У подножия этих обрывов – выступы, их мы называли скалками, – бил сильный родниковый фонтан. Он был обстроен красивым цилиндрическим как бы зданием, из глухой стены которого торчала труба, загнутая вниз, откуда непрерывным мощным потоком текла вкуснейшая родниковая вода. Мы его так и называли "Круглый фонтан", и иногда бегали туда вниз с бидончиком, чтобы доставить домой этот изумительно прозрачный холоднющий напиток, заметно отличающийся от той воды, которую развозил по нашей улице турок-водовоз в деревянной большущей бочке на лошади. Водовоз громко кричал "воды-вода", и к нему спешили хозяйки с ведрами. Особенно запомнились мне пахнущие травой и еще чем-то очень домашним мягкие губы его серенькой смирной лошади, и еще головной убор хозяина, восседавшего высоко на козлах: на фоне синего крымского неба ярко-красная турецкая феска смотрелась в каком-то незабываемо-колоритном сочетании. Ведро воды стоило пол-копейки (такая монетка имела хождение даже в начале тридцатых), два ведра – копейку. И все равно вода из Круглого фонтана была куда вкуснее; как я потом узнал из книг, он бил здесь практически вечно и числился в списках самых мощных городских фонтанов; к сожалению, после войны он оказался за чьим-то "спецзабором", и больше я его не видел.
Три из множества тогдашних городских фонтанов.
– Под петровскими скалами – (теперь недоступен (а может и разрушен).
– До 40-х годов – главный фонтан города. Затем на его месте – памятник Ленину. 90-е годы: на этой площади мои земляки проводят бурные митинги.
– Источник под горсадом. Лик сбили, вода негодна: просачиваются нечистоты.

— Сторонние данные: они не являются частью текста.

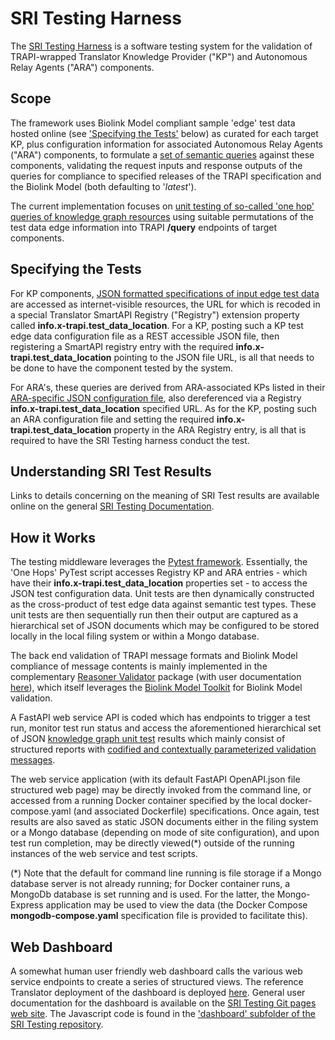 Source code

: # SRI Testing Harness

The [SRI Testing Harness](https://github.com/TranslatorSRI/SRI_testing) is a software testing system for the validation of TRAPI-wrapped Translator Knowledge Provider ("KP") and Autonomous Relay Agents ("ARA") components.

## Scope

The framework uses Biolink Model compliant sample 'edge' test data hosted online (see ['Specifying the Tests'](#specifying-the-tests) below) as curated for each target KP, plus configuration information for associated Autonomous Relay Agents ("ARA") components, to formulate a [set of semantic queries](https://github.com/TranslatorSRI/SRI_testing/blob/main/tests/onehop/README.md#how-the-testing-harness-works) against these components, validating the request inputs and response outputs of the queries for compliance to specified releases of the TRAPI specification and the Biolink Model (both defaulting to '_latest_').

The current implementation focuses on [unit testing of so-called 'one hop' queries of knowledge graph resources](https://github.com/TranslatorSRI/SRI_testing/blob/main/tests/onehop/README.md) using suitable permutations of the test data edge information into TRAPI **/query** endpoints of target components. 

## Specifying the Tests

For KP components, [JSON formatted specifications of input edge test data](https://github.com/TranslatorSRI/SRI_testing/blob/main/tests/onehop/README.md#kp-instructions) are accessed as internet-visible resources, the URL for which is recoded in a special Translator SmartAPI Registry ("Registry") extension property called **info.x-trapi.test_data_location**.  For a KP, posting such a KP test edge data configuration file as a REST accessible JSON file, then registering a SmartAPI registry entry with the required **info.x-trapi.test_data_location** pointing to the JSON file URL, is all that needs to be done to have the component tested by the system.

For ARA's, these queries are derived from ARA-associated KPs listed in their [ARA-specific JSON configuration file](https://github.com/TranslatorSRI/SRI_testing/blob/main/tests/onehop/README.md#ara-instructions), also dereferenced via a Registry **info.x-trapi.test_data_location** specified URL. As for the KP, posting such an ARA configuration file and setting the required **info.x-trapi.test_data_location** property in the ARA Registry entry, is all that is required to have the SRI Testing harness conduct the test.

## Understanding SRI Test Results

Links to details concerning on the meaning of SRI Test results are available online on the general [SRI Testing Documentation](https://ncatstranslator.github.io/SRI_Testing/#user-documentation).

## How it Works

The testing middleware leverages the [Pytest framework](https://docs.pytest.org/).  Essentially, the 'One Hops' PyTest script accesses Registry KP and ARA entries - which have their **info.x-trapi.test_data_location** properties set - to access the JSON test configuration data. Unit tests are then dynamically constructed as the cross-product of test edge data against semantic test types. These unit tests are then sequentially run then their output are captured as a hierarchical set of JSON documents which may be configured to be stored locally in the local filing system or within a Mongo database.

The back end validation of TRAPI message formats and Biolink Model compliance of message contents is mainly implemented in the complementary [Reasoner Validator](https://github.com/NCATSTranslator/reasoner-validator) package (with user documentation [here](https://translator-reasoner-validator.readthedocs.io)), which itself leverages the [Biolink Model Toolkit](https://github.com/biolink/biolink-model-toolkit) for Biolink Model validation.

A FastAPI web service API is coded which has endpoints to trigger a test run, monitor test run status and access the aforementioned hierarchical set of JSON [knowledge graph unit test](https://ncatstranslator.github.io/SRI_Testing/kg_unit_test_definitions.html) results which mainly consist of structured reports with [codified and contextually parameterized validation messages](https://translator-reasoner-validator.readthedocs.io/en/latest/#validation_code_definitions.md).

The web service application (with its default FastAPI OpenAPI.json file structured web page) may be directly invoked from the command line, or accessed from a running Docker container specified by the local docker-compose.yaml (and associated Dockerfile) specifications. Once again, test results are also saved as static JSON documents either in the filing system or a Mongo database (depending on mode of site configuration), and upon test run completion, may be directly viewed(*) outside of the running instances of the web service and test scripts.

(*) Note that the default for command line running is file storage if a Mongo database server is not already running; for Docker container runs, a MongoDb database is set running and is used. For the latter, the Mongo-Express application may be used to view the data (the Docker Compose **mongodb-compose.yaml** specification file is provided to facilitate this).

## Web Dashboard

A somewhat human user friendly web dashboard calls the various web service endpoints to create a series of structured views. The reference Translator deployment of the dashboard is deployed [here](https://sri-testing.apps.renci.org/). General user documentation for the dashboard is available on the [SRI Testing Git pages web site](https://ncatstranslator.github.io/SRI_Testing/web_dashboard_operations.html). The Javascript code is found in the ['dashboard' subfolder of the SRI Testing repository](https://github.com/TranslatorSRI/SRI_testing/tree/main/dashboard).
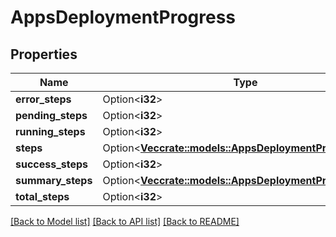 # AppsDeploymentProgress

## Properties

Name | Type | Description | Notes
------------ | ------------- | ------------- | -------------
**error_steps** | Option<**i32**> |  | [optional]
**pending_steps** | Option<**i32**> |  | [optional]
**running_steps** | Option<**i32**> |  | [optional]
**steps** | Option<[**Vec<crate::models::AppsDeploymentProgressStep>**](apps_deployment_progress_step.md)> |  | [optional]
**success_steps** | Option<**i32**> |  | [optional]
**summary_steps** | Option<[**Vec<crate::models::AppsDeploymentProgressStep>**](apps_deployment_progress_step.md)> |  | [optional]
**total_steps** | Option<**i32**> |  | [optional]

[[Back to Model list]](../README.md#documentation-for-models) [[Back to API list]](../README.md#documentation-for-api-endpoints) [[Back to README]](../README.md)


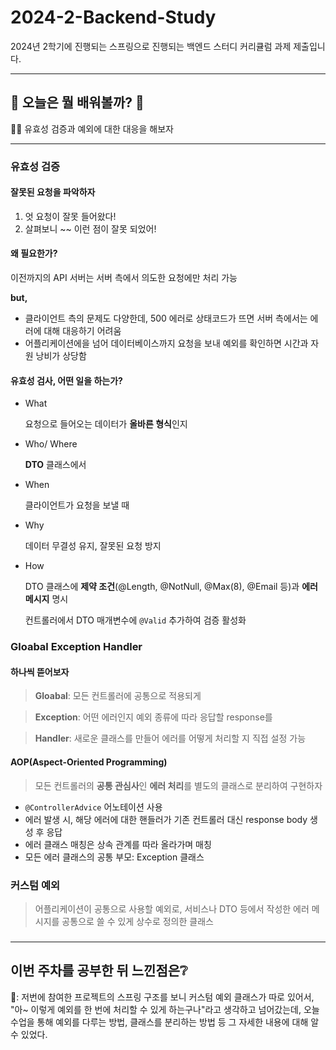 # 2024-2-Backend-Study

2024년 2학기에 진행되는 스프링으로 진행되는 백엔드 스터디 커리큘럼 과제 제출입니다.

---

## 🎈 오늘은 뭘 배워볼까? 🎈

👩‍🏫 유효성 검증과 예외에 대한 대응을 해보자

---

### 유효성 검증

#### 잘못된 요청을 파악하자

1. 엇 요청이 잘못 들어왔다!
2. 살펴보니 ~~ 이런 점이 잘못 되었어!

#### 왜 필요한가?

이전까지의 API 서버는 서버 측에서 의도한 요청에만 처리 가능

**but,**

- 클라이언트 측의 문제도 다양한데, 500 에러로 상태코드가 뜨면 서버 측에서는 에러에 대해 대응하기 어려움
- 어플리케이션에을 넘어 데이터베이스까지 요청을 보내 예외를 확인하면 시간과 자원 낭비가 상당함

#### 유효성 검사, 어떤 일을 하는가?

- What

  요청으로 들어오는 데이터가 **올바른 형식**인지

- Who/ Where

  **DTO** 클래스에서

- When

  클라이언트가 요청을 보낼 때

- Why

  데이터 무결성 유지, 잘못된 요청 방지

- How

  DTO 클래스에 **제약 조건**(@Length, @NotNull, @Max(8), @Email 등)과 **에러 메시지** 명시

  컨트롤러에서 DTO 매개변수에 `@Valid` 추가하여 검증 활성화

### Gloabal Exception Handler

#### 하나씩 뜯어보자

> **Gloabal**: 모든 컨트롤러에 공통으로 적용되게

> **Exception**: 어떤 에러인지 예외 종류에 따라 응답할 response를

> **Handler**: 새로운 클래스를 만들어 에러를 어떻게 처리할 지 직접 설정 가능

#### AOP(Aspect-Oriented Programming)

> 모든 컨트롤러의 **공통 관심사**인 **에러 처리**를 별도의 클래스로 분리하여 구현하자

- `@ControllerAdvice` 어노테이션 사용
- 에러 발생 시, 해당 에러에 대한 핸들러가 기존 컨트롤러 대신 response body 생성 후 응답
- 에러 클래스 매칭은 상속 관계를 따라 올라가며 매칭
- 모든 에러 클래스의 공통 부모: Exception 클래스

### 커스텀 예외

> 어플리케이션이 공통으로 사용할 예외로, 서비스나 DTO 등에서 작성한 에러 메시지를 공통으로 쓸 수 있게 상수로 정의한 클래스

###

---

## 이번 주차를 공부한 뒤 느낀점은❔

🧸: 저번에 참여한 프로젝트의 스프링 구조를 보니 커스텀 예외 클래스가 따로 있어서, "아~ 이렇게 예외를 한 번에 처리할 수 있게 하는구나"라고 생각하고 넘어갔는데, 오늘 수업을 통해 예외를 다루는 방법, 클래스를 분리하는 방법 등 그 자세한 내용에 대해 알 수 있었다.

Кстати иль некстати – об извозчиках с бочками. У конных водовозов бочки на двуколках с высоченными колесами были короткими и широкими, с краном в задней нижней части. А были и другие бочки на четырехколесных телегах, узкие и длинные, наподобие огурца со срезанными концами, с квадратным люком наверху; сбоку подводы с этой странной деревянной цистерной был приторочен деревянный же ковш, емкостью с ведро, на длинной-предлинной ручке. Днем этих «транспортов» не было видно, появлялись они на улицах лишь очень поздним вечером: специфика их была такой, что работа могла производиться лишь когда вся улица спит.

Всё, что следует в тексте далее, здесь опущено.